Hygiene for All-On-4

Hygiene protocol for full-arch All-on-4 fixed bridges

MY COLLEAGUES FREQUENTLY ASK ME what my hygiene follow-up protocol is for full-arch All-on-4fixed bridges (Nobel Biocare; figure 1). There seems to be a wide spectrum as to how clinicians treat patients after their final All-on-4 bridge is delivered, and I am sure that many options exist to adequately manage these patients in the dental hygiene department.

In this article, I will share the follow-up protocol I have used over the last 13 years, as well as some of my reasonings for doing so. I don’t offer any clinical research to support my protocol. I simply developed this protocol after having treated and maintained hundreds of full-arch fixed implant bridges, and this is what works in my practice. If you are looking for a protocol for your practice, I recommend using this one as a quick baseline program and then developing your own customized practices over time.

One of the most important steps that you can take to improve the chances of patients adequately maintaining their oral hygiene is to set up your plan for success from the beginning. Patients are often referred to my practice with complications after the delivery of their final prosthesis. A common origin of these complications is inadequate vertical height for the bridge. Aside from this resulting in fractures of the bridge, it is also the primary source of creating a concave intaglio surface (figure 2).

Figure 1: Fixed full-arch bridge Figure 2: >Concave intaglio = hygiene nightmare

The patient whose bridge is shown in Figure 2 returned to her dentist after the final bridge was placed complaining of speech difficulty and pain. The dentist told her everything was normal and that she needed to adapt to the bridge. Three months later, the patient presented to my office. The speech issue was legitimate in my opinion (that’s a story for another day), but I was concerned about the sensation of pain.

I removed the bridge to find the intaglio packed with food debris. The patient’s tissue was inflamed (figure 3), and she had developed a fungal infection. This could have been avoided with better presurgical preparation, adequate bone reduction, and proper vertical space development, which would have allowed the lab to make a hygienic intaglio (figure 4). Note the smooth and flowing intaglio surface in Figure 4. This is a bridge that can be easily maintained by the patient and hygienist.

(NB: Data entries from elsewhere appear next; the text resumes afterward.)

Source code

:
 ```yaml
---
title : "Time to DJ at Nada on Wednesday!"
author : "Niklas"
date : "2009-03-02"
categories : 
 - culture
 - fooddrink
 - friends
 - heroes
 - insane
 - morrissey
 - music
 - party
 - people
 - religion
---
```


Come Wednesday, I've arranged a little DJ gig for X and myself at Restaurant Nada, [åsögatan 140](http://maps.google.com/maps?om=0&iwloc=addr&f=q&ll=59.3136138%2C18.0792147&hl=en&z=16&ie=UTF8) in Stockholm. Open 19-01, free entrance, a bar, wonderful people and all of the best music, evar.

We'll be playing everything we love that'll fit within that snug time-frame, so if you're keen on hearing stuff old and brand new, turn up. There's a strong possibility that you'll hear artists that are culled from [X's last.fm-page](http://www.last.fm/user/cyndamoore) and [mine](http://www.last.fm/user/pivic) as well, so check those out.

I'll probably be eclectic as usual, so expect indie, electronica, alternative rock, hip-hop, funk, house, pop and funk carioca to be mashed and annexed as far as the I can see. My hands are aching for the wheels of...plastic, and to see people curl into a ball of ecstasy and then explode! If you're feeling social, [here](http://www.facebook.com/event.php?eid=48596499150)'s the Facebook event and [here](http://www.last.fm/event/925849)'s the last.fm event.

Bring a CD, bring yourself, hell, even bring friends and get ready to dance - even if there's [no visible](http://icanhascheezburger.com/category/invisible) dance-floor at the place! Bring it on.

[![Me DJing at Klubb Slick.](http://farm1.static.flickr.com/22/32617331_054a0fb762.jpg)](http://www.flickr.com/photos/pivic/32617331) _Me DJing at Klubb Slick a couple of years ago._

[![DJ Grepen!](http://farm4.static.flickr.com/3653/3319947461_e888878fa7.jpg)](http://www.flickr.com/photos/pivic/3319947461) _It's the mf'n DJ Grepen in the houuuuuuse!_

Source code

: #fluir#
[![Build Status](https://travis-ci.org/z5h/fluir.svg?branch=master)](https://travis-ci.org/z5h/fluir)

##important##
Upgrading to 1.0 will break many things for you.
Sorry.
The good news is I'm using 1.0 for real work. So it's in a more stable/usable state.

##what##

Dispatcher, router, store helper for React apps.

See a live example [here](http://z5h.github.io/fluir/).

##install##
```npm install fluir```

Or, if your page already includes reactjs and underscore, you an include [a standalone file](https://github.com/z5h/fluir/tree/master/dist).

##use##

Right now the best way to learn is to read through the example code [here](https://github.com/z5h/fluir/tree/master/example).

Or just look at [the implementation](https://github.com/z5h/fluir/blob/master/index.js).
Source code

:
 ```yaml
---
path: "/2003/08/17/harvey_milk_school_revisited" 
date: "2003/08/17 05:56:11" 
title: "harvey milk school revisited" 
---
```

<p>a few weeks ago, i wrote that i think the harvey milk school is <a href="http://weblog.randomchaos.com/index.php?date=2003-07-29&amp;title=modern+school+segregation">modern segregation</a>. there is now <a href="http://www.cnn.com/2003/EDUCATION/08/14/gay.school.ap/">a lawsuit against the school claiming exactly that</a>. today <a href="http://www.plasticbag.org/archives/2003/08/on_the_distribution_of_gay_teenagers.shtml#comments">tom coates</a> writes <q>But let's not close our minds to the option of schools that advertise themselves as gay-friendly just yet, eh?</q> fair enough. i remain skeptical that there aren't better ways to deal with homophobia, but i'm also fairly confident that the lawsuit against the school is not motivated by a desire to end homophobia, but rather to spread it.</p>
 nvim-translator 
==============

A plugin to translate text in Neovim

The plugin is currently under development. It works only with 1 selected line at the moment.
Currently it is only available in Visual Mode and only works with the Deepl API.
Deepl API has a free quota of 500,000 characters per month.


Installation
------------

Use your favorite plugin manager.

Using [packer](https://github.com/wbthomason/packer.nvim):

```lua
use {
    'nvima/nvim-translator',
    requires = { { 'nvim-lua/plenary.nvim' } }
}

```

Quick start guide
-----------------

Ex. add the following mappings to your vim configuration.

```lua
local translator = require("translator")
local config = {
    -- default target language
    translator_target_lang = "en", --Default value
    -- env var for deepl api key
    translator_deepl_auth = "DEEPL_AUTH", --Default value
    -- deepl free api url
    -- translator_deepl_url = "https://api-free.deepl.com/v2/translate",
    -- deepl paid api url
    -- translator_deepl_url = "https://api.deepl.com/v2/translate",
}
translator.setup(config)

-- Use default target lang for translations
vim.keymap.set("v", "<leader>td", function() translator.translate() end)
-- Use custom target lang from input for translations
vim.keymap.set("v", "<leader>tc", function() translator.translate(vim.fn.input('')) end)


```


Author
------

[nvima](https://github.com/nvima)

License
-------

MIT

Figure 3: Inflamed tissue from an inability to clean under the bridge Figure 4: Ideally convex intaglio surface for easy cleaning

Planning tips to set the stage for adequate hygiene:

  1. Ensure that the intaglio surface of the bridge is convex and hygienic.
     
  2. Avoid flanges on the intaglio. If they are absolutely necessary for support of the denture teeth or for esthetics, keep them 2 mm to 3 mm or less in height and only on the facial. This will minimize food retention.
     
  3. Plan the proper number of implants to balance support of the bridge with the patient’s ability to keep the bridge clean. If a patient has struggled for a lifetime with maintaining his or her oral hygiene and you decide to place eight implants under a fixed bridge, you have to ask yourself if it is reasonable to assume that the patient will keep the bridge clean. Could you have used six, five, or even four implants in cases where hygiene is a concern? Fewer implants lessens support, but the implants will be easier to clean. Adapt your plan to the patient’s needs.
     
  4. If your patient’s follow-through with hygiene is a genuine concern, then I recommend using a bar-supported overdenture. Overdentures aren’t sexy and can be removed, which can be unappealing to patients, but they are way easier to clean if hygiene will be an issue.

Tips to follow prior to sealing the access holes at the final bridge seating:

  1. At the final seat have the patient demonstrate his or her ability to floss under the bridge prior to the final torque of the screws. Adjust the bridge for access as needed. I recommend torquing the screws with firm finger pressure and sealing the access holes temporarily. After three to four weeks, have the patient return and confirm that he or she can adequately clean under the bridge. If the patient cannot, it will be easy to remove the bridge and make adjustments. Once you are satisfied that the bridge is hygienic, you can final torque the screws and seal the access holes with Teflon (plumber’s tape) and composite.
     
  2. If the patient struggles to clean under the bridge even after adjustments, consider creating lingual access channels for floss or suggest a Waterpik (Water Pik Inc.). Cut these in with an acrylic bur and smooth them with acrylic polishers or pumice (figure 5).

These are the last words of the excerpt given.